Exercise aim
Every line with the string "region" should be copied from the data.

+++ Material to process +++

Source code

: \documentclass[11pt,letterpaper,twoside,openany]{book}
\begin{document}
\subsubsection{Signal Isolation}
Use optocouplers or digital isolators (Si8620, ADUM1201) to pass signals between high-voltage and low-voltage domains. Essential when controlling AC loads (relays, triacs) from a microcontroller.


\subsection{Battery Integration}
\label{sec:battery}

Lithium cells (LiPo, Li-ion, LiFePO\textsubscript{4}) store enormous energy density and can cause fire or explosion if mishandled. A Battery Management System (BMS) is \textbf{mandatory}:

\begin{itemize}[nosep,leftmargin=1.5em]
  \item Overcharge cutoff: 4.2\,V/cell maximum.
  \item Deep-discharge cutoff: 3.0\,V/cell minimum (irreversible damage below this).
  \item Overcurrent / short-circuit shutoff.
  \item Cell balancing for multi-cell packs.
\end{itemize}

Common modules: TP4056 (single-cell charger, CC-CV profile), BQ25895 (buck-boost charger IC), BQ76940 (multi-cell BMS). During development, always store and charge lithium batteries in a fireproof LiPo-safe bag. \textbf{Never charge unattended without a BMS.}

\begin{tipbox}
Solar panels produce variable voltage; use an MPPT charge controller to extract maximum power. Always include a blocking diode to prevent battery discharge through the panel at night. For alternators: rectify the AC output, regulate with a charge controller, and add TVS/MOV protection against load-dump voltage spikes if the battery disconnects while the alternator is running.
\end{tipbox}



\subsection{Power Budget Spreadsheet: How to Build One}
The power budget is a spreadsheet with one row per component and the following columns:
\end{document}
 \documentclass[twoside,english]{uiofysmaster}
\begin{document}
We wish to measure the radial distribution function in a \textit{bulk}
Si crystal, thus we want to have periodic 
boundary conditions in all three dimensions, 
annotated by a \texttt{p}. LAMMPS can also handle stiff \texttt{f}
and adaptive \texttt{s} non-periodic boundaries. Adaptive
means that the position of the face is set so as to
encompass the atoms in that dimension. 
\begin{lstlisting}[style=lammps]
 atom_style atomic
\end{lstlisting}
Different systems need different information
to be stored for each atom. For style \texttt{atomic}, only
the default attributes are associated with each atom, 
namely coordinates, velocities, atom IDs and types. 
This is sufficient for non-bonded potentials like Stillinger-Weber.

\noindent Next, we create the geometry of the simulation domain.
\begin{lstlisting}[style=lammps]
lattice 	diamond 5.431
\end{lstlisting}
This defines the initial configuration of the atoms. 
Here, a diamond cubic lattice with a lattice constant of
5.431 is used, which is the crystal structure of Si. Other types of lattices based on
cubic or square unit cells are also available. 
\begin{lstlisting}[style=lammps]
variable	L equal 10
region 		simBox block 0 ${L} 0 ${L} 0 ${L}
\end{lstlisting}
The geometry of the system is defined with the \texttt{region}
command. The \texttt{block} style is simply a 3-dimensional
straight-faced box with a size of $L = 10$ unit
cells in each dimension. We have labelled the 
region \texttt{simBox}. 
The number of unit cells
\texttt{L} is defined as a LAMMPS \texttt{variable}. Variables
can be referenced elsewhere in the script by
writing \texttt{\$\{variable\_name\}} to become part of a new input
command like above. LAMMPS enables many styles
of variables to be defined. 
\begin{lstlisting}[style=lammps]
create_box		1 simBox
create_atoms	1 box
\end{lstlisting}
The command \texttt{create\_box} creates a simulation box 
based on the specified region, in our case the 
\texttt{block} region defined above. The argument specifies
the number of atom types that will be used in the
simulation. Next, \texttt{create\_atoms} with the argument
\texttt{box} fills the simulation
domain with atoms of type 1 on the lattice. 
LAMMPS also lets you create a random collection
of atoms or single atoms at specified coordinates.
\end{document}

+++

Written response
region 		simBox block 0 ${L} 0 ${L} 0 ${L}
The geometry of the system is defined with the \texttt{region}
region \texttt{simBox}. 
based on the specified region, in our case the 
\texttt{block} region defined above. The argument specifies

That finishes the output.